Competing conduction mechanisms for two-dimensional electron gas at LaTiO₃/SrTiO₃ heterointerfaces

In pursuit of understanding the mechanism of two-dimensional electron gas (2DEG), artificial heterostructures based on SrTiO₃ have sparked a wealth of exciting experimental and theoretical results. However, to date, the physical origin of this phenomenon still remains controversial. In our endeavor to unravel the mystery, we have synthesized a series of LaTiO_3+δ/SrTiO₃ films by controlling growth temperature and oxygen pressure, respectively.

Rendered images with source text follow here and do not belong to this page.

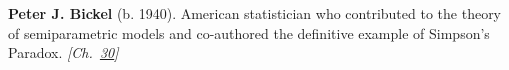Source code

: \textbf{Peter J. Bickel} (b. 1940). American statistician who contributed to the theory of semiparametric models and co-authored the definitive example of Simpson's Paradox. \emph{[Ch.~\hyperref[ch:simpsonsparadox]{30}]}

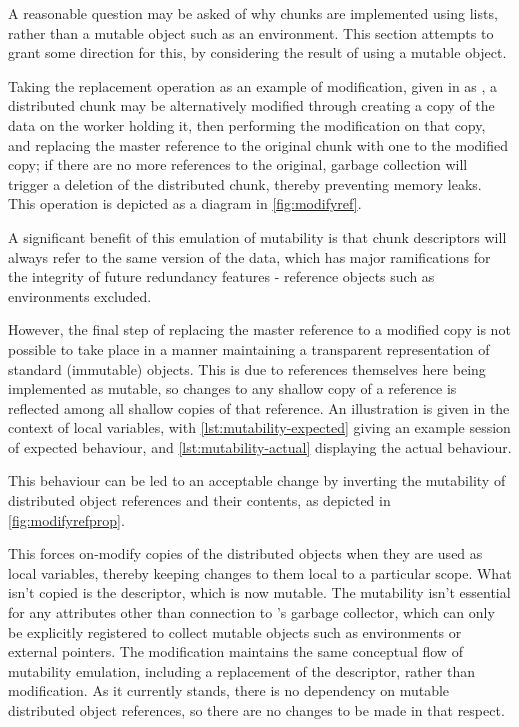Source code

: A reasonable question may be asked of why chunks are implemented using lists, rather than a mutable object such as an environment.
This section attempts to grant some direction for this, by considering the result of using a mutable object.

Taking the replacement operation as an example of modification, given in \R{} as , a distributed chunk may be alternatively modified through creating a copy of the data on the worker holding it, then performing the modification on that copy, and replacing the master reference to the original chunk with one to the modified copy; if there are no more references to the original, garbage collection will trigger a deletion of the distributed chunk, thereby preventing memory leaks.
This operation is depicted as a diagram in \cref{fig:modifyref}.


A significant benefit of this emulation of mutability is that chunk descriptors will always refer to the same version of the data, which has major ramifications for the integrity of future redundancy features - reference objects such as environments excluded.

However, the final step of replacing the master reference to a modified copy is not possible to take place in a manner maintaining a transparent representation of standard (immutable) \R{} objects.
This is due to references themselves here being implemented as mutable, so changes to any shallow copy of a reference is reflected among all shallow copies of that reference.
An illustration is given in the context of local variables, with \cref{lst:mutability-expected} giving an example \R{} session of expected behaviour, and \cref{lst:mutability-actual} displaying the actual behaviour.



This behaviour can be led to an acceptable change by inverting the mutability of distributed object references and their contents, as depicted in \cref{fig:modifyrefprop}.


This forces on-modify copies of the distributed objects when they are used as local variables, thereby keeping changes to them local to a particular scope.
What isn't copied is the descriptor, which is now mutable.
The mutability isn't essential for any attributes other than connection to \R{}'s garbage collector, which can only be explicitly registered to collect mutable objects such as environments or external pointers.
The modification maintains the same conceptual flow of mutability emulation, including a replacement of the descriptor, rather than modification.
As it currently stands, there is no \lsr{} dependency on mutable distributed object references, so there are no changes to be made in that respect.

X-ray absorption results identify the transition of Ti ions from Ti³⁺ to Ti⁴⁺. It is proved that electrical transport properties in the LaTiO₃/SrTiO₃ film are dominated by oxygen vacancies in SrTiO₃. In addition, the metallic behavior observed in the amorphous LaTiO₃/SrTiO₃ film suggests contributions from growth-induced donor defects to 2DEG. Our work presents direct evidence of competing conduction mechanisms for the observed 2DEG at the LaTiO₃/SrTiO₃ interface and highlights the important role of oxygen diffusion from the substrate SrTiO₃. Meanwhile, we emphasize the significance of LaTiO₃ as an oxygen scale meter to investigate interfacial properties of oxide heterostructures.